Israel’s military has admitted it made a ‘mistake’ by targeting civilians in an effort to shore up support for its 2021 Gaza campaign
The Israel Defense Forces illegally targeted the Israeli population with a social media psychological operation to convince citizens that its airstrikes were “taking a toll” on Gaza during the 2021 Guardian of the Walls military operation, a Haaretz investigation published on Wednesday has revealed.
The IDF Spokesperson’s Unit posted videos and images of Israeli airstrikes against Gaza using the hashtag #GazaRegrets, using dozens of fake accounts on Twitter, Facebook, Instagram, and TikTok and even working with popular Israeli influencers in order to conceal the military origin of the astroturfing campaign. The campaign went live several days into the 2021 military operation, when the IDF became concerned Israelis were more impressed by viral footage of Hamas rockets hitting Israel than the actions of their own military, according to Haaretz.

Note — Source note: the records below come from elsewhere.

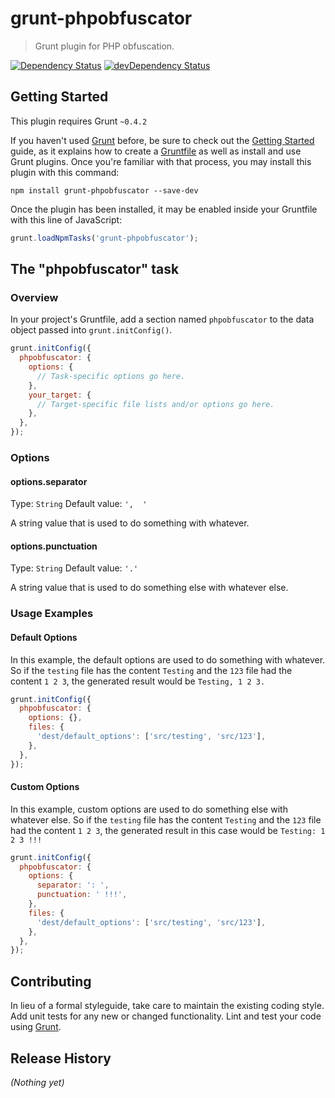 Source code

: # grunt-phpobfuscator

> Grunt plugin for PHP obfuscation.

[![Dependency Status](https://david-dm.org/designst/grunt-phpobfuscator.png?theme=shields.io)](https://david-dm.org/designst/grunt-phpobfuscator)
[![devDependency Status](https://david-dm.org/designst/grunt-phpobfuscator/dev-status.png?theme=shields.io)](https://david-dm.org/designst/grunt-phpobfuscator#info=devDependencies)

## Getting Started
This plugin requires Grunt `~0.4.2`

If you haven't used [Grunt](http://gruntjs.com/) before, be sure to check out the [Getting Started](http://gruntjs.com/getting-started) guide, as it explains how to create a [Gruntfile](http://gruntjs.com/sample-gruntfile) as well as install and use Grunt plugins. Once you're familiar with that process, you may install this plugin with this command:

```shell
npm install grunt-phpobfuscator --save-dev
```

Once the plugin has been installed, it may be enabled inside your Gruntfile with this line of JavaScript:

```js
grunt.loadNpmTasks('grunt-phpobfuscator');
```

## The "phpobfuscator" task

### Overview
In your project's Gruntfile, add a section named `phpobfuscator` to the data object passed into `grunt.initConfig()`.

```js
grunt.initConfig({
  phpobfuscator: {
    options: {
      // Task-specific options go here.
    },
    your_target: {
      // Target-specific file lists and/or options go here.
    },
  },
});
```

### Options

#### options.separator
Type: `String`
Default value: `',  '`

A string value that is used to do something with whatever.

#### options.punctuation
Type: `String`
Default value: `'.'`

A string value that is used to do something else with whatever else.

### Usage Examples

#### Default Options
In this example, the default options are used to do something with whatever. So if the `testing` file has the content `Testing` and the `123` file had the content `1 2 3`, the generated result would be `Testing, 1 2 3.`

```js
grunt.initConfig({
  phpobfuscator: {
    options: {},
    files: {
      'dest/default_options': ['src/testing', 'src/123'],
    },
  },
});
```

#### Custom Options
In this example, custom options are used to do something else with whatever else. So if the `testing` file has the content `Testing` and the `123` file had the content `1 2 3`, the generated result in this case would be `Testing: 1 2 3 !!!`

```js
grunt.initConfig({
  phpobfuscator: {
    options: {
      separator: ': ',
      punctuation: ' !!!',
    },
    files: {
      'dest/default_options': ['src/testing', 'src/123'],
    },
  },
});
```

## Contributing
In lieu of a formal styleguide, take care to maintain the existing coding style. Add unit tests for any new or changed functionality. Lint and test your code using [Grunt](http://gruntjs.com/).

## Release History
_(Nothing yet)_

The IDF admitted to the outlet that it had worked with influencers to spread footage of its airstrikes on Gaza and even acknowledged setting up “a limited number of fake accounts” for that purpose, “in order to maximize audience reach” – though the content received hardly any likes or reposts.
However, it dismissed the astroturf campaign as a brief, anomalous “error,” insisting the bots had been operational for just 24 hours, with no similar episodes in the last two years.
Israel’s military intelligence division is notorious for using similar manipulation tactics to sway popular opinion in foreign countries. However, it is legally prohibited from targeting the domestic population with psychological warfare, and so strict is this prohibition that the IDF was forbidden from deploying its tools domestically even at the height of the Covid-19 pandemic, when some in the government wanted them for contact tracing.
IDF Spokesperson’s Unit chief Hidai Zilberman has insisted the division’s role is “to report nothing but the truth to the public” and that it would never stoop to psychological warfare ever since he was caught during the 2021 Gaza operation spreading deliberately fake news through the foreign press.
However, Haaretz recently discovered that not only does the unit regularly collaborate with local influencers to nudge Israeli public opinion, it was even referring journalists to a Telegram channel run by a creator the IDF had contracted as a consultant for “psychological warfare.”
Confronted with the totality of their investigation, a senior defense official described the situation to Haaretz as “scandalous … something like that shouldn’t have happened.”